╭─ Extracted data
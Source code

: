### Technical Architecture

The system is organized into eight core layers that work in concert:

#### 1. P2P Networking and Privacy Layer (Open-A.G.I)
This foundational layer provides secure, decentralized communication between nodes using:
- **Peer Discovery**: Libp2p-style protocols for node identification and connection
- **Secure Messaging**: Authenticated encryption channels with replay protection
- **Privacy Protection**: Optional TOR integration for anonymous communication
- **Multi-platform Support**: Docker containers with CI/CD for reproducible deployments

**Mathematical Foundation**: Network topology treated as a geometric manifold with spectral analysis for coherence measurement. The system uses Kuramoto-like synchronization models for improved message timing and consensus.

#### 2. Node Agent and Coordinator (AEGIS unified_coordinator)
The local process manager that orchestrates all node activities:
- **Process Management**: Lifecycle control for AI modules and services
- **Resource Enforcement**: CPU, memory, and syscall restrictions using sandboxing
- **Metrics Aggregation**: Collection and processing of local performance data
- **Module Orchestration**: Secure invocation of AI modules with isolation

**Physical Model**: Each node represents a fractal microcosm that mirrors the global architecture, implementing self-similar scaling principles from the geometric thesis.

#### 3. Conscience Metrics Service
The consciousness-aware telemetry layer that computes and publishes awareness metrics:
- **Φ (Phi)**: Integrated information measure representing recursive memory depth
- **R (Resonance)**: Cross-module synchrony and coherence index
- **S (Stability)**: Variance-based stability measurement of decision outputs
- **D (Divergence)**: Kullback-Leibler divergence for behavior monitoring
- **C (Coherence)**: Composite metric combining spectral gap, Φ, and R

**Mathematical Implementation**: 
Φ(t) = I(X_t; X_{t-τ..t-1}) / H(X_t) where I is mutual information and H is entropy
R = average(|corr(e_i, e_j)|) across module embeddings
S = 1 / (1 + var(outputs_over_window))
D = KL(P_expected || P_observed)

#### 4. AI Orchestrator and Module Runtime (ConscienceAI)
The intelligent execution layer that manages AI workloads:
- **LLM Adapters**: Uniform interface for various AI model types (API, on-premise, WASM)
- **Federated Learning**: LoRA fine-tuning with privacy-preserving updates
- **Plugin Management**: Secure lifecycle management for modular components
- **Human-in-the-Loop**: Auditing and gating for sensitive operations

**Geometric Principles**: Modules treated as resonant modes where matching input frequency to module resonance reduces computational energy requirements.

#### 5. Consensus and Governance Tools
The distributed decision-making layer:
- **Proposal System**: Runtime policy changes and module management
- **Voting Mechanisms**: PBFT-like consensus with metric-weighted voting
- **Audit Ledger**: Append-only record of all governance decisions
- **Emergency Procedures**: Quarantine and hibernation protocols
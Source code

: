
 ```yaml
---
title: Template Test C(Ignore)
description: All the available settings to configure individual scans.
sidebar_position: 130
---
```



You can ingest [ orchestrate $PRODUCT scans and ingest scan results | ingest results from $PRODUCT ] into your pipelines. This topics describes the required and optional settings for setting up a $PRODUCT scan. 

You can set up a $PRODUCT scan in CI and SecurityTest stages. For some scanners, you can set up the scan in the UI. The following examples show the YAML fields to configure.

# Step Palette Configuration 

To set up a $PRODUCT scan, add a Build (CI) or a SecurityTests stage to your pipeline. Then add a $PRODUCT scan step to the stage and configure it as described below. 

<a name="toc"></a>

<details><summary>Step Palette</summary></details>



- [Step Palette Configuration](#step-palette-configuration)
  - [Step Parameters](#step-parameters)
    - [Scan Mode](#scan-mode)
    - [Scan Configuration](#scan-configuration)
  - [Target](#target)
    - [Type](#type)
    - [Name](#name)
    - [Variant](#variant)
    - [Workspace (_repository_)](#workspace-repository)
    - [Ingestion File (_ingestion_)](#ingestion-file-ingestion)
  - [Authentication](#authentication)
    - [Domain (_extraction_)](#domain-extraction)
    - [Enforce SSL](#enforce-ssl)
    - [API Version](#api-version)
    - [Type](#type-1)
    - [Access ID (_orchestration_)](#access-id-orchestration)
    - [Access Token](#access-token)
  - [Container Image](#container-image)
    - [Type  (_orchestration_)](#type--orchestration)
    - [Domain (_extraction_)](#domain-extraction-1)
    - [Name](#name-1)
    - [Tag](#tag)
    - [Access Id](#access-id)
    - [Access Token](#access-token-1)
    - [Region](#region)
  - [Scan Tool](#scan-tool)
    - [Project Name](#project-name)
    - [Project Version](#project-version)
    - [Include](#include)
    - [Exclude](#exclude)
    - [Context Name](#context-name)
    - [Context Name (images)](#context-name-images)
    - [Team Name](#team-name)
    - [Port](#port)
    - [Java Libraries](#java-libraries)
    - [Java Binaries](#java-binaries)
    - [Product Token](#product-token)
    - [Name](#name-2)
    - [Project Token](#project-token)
╰─
### Task item:
Above are the records; from them, give again exactly the lines from the one containing "- [Target](#target)" through the one containing "- [Context Name (images)](#context-name-images)", both included.

### Written solution:
  - [Target](#target)
    - [Type](#type)
    - [Name](#name)
    - [Variant](#variant)
    - [Workspace (_repository_)](#workspace-repository)
    - [Ingestion File (_ingestion_)](#ingestion-file-ingestion)
  - [Authentication](#authentication)
    - [Domain (_extraction_)](#domain-extraction)
    - [Enforce SSL](#enforce-ssl)
    - [API Version](#api-version)
    - [Type](#type-1)
    - [Access ID (_orchestration_)](#access-id-orchestration)
    - [Access Token](#access-token)
  - [Container Image](#container-image)
    - [Type  (_orchestration_)](#type--orchestration)
    - [Domain (_extraction_)](#domain-extraction-1)
    - [Name](#name-1)
    - [Tag](#tag)
    - [Access Id](#access-id)
    - [Access Token](#access-token-1)
    - [Region](#region)
  - [Scan Tool](#scan-tool)
    - [Project Name](#project-name)
    - [Project Version](#project-version)
    - [Include](#include)
    - [Exclude](#exclude)
    - [Context Name](#context-name)
    - [Context Name (images)](#context-name-images)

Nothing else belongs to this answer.